A group of my colleagues and I submitted a panel proposal to the Minnesota Colleges and Universities English and Writing (MnCUEW) conference at the end of February. We were informed that all the panel positions were filled, but just a few days ago we received e-mails informing us of the time our panel was to present. Yikes! While I regret that I have little time to prepare—the conference is in one week—I am thankful that I already know my topic quite well due to this class and this blog. After all, the panel is called “The Multimodal Classroom: Old Lesson Plans in New Ways.”

I will be presenting about my incorporation of texting and Twitter in my composition classroom. There being five of us in the panel, I will only have about ten minutes; so the piece will be succinct and svelte. I haven’t finessed all the details yet, but most of them will come from my blogging and my classroom experiences with the lessons. Basically, I will briefly explain my justifications, my goals, the lesson itself, and then share some of the results.

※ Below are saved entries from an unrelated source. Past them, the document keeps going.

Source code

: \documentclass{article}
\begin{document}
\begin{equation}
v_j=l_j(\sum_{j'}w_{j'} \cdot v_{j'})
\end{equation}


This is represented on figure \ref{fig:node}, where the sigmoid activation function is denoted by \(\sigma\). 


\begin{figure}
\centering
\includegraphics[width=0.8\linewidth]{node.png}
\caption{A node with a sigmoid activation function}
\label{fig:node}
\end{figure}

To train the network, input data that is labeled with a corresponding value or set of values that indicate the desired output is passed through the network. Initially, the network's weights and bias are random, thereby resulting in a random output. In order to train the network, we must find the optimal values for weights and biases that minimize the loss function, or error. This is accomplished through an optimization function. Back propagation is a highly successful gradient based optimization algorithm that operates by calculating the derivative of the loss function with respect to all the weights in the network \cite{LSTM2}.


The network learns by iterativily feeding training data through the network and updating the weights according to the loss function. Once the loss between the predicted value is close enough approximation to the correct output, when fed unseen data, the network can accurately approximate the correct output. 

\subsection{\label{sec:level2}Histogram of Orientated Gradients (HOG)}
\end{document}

Having never presented at a conference, I have to say I am quite anxious. While I am relatively at ease speaking in front of a crowd, I do get antsy when it comes to big "to-do’s.” From my understanding, conference presentations can sometimes have only a handful—or less—audience members; but despite any unease on my part, I hope we get a good turnout: I’d love to make a grand entrance into the spotlight of discourse in my discipline.

On an unrelated note, today I found the perfect segue for my thesis paper. One of my favorite machinimator’s blogs held the key to linking machinima as a medium to machinima as a rhetorical tool. The journal length paper I wrote for Dr. Moberly’s rhetoric class last fall was heading towards that direction, but I hadn’t found a great way to show the art medium as rhetorical vehicle until this morning. Olibith—the machinimator whose blog I read, coincidentally also referenced in my paper—discussed in his blog how WoW game developers incorporated a character from one of his films into their game. Exciting!

This is exactly the evidence I was looking for to start analyzing machinima as a rhetorical interaction between players of the game and the game makers. It is proof, small as it may be, supporting the position that consumers are also producers (Baudrillard’s System of Objects).